Anyway, first day was a comedy of errors and minor misfortunes. First eval of the new rotation, a (thank goodness) cotreat w/ PT was of a gentleman who was quite agitated and upset, who basically tried to run down the hallway away from us and was working very hard at pulling out his IV and chest tube. He later left AMA, though he did allow someone to remove the tube properly before running off. Second guy kept having low O2 sats and no rebound despite cranking up the oxygen. Saw a lady before lunch who was quite limited in cognitive and physical abilities. Mod assist for feeding, Max assist for grooming. Nice though, and later walking by I saw her son, which was crucial since no one has been able to get ahold of family members. So I had to go on a mad dash to find the MD and case manager so that discharge plans could be made, but that actually worked out well.
Last guy, I had tried to see multiple times throughout the day to no avail. Half started an eval twice and had to leave for different reasons.
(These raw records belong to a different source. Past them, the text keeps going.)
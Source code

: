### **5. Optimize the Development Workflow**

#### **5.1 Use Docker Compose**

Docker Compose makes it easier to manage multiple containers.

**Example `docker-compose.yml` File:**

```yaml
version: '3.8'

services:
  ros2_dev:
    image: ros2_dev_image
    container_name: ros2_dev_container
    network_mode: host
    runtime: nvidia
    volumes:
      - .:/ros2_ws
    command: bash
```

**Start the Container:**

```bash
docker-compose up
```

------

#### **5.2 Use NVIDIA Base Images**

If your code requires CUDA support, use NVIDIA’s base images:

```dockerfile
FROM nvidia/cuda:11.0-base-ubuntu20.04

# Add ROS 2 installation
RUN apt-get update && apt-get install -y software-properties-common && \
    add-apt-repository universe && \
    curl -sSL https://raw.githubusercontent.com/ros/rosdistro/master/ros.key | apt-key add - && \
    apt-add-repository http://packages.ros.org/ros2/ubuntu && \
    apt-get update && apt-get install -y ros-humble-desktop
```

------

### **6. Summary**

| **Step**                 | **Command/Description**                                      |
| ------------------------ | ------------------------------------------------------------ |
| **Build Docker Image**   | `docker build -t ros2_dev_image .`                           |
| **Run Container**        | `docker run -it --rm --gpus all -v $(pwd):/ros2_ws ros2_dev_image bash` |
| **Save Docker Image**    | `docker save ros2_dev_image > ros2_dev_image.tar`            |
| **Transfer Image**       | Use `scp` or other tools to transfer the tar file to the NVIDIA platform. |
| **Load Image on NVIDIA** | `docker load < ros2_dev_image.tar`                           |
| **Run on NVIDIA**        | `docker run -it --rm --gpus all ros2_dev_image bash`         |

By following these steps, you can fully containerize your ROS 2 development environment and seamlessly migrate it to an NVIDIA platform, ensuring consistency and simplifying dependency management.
Finally came back to finish it following a wound vac replacement, at which time the new docs announce that he has to go to the OR tomorrow for surgery. I say, what are you doing? and the response is "we don't know yet." It apparently will start as a wound debridement and then based on the amount of muscle loss and damage to the fascia may have to be an ampuation of his leg. Which is, of course, majorly distressing for him and effectively renders my evaluation useless, since he will need new orders and a reassessment once he's medically stable following the procedure. Pretty impossible to make reasonable goals or discharge plan when you don't even know the impairments yet.
Hopefully it'll get a little easier tomorrow.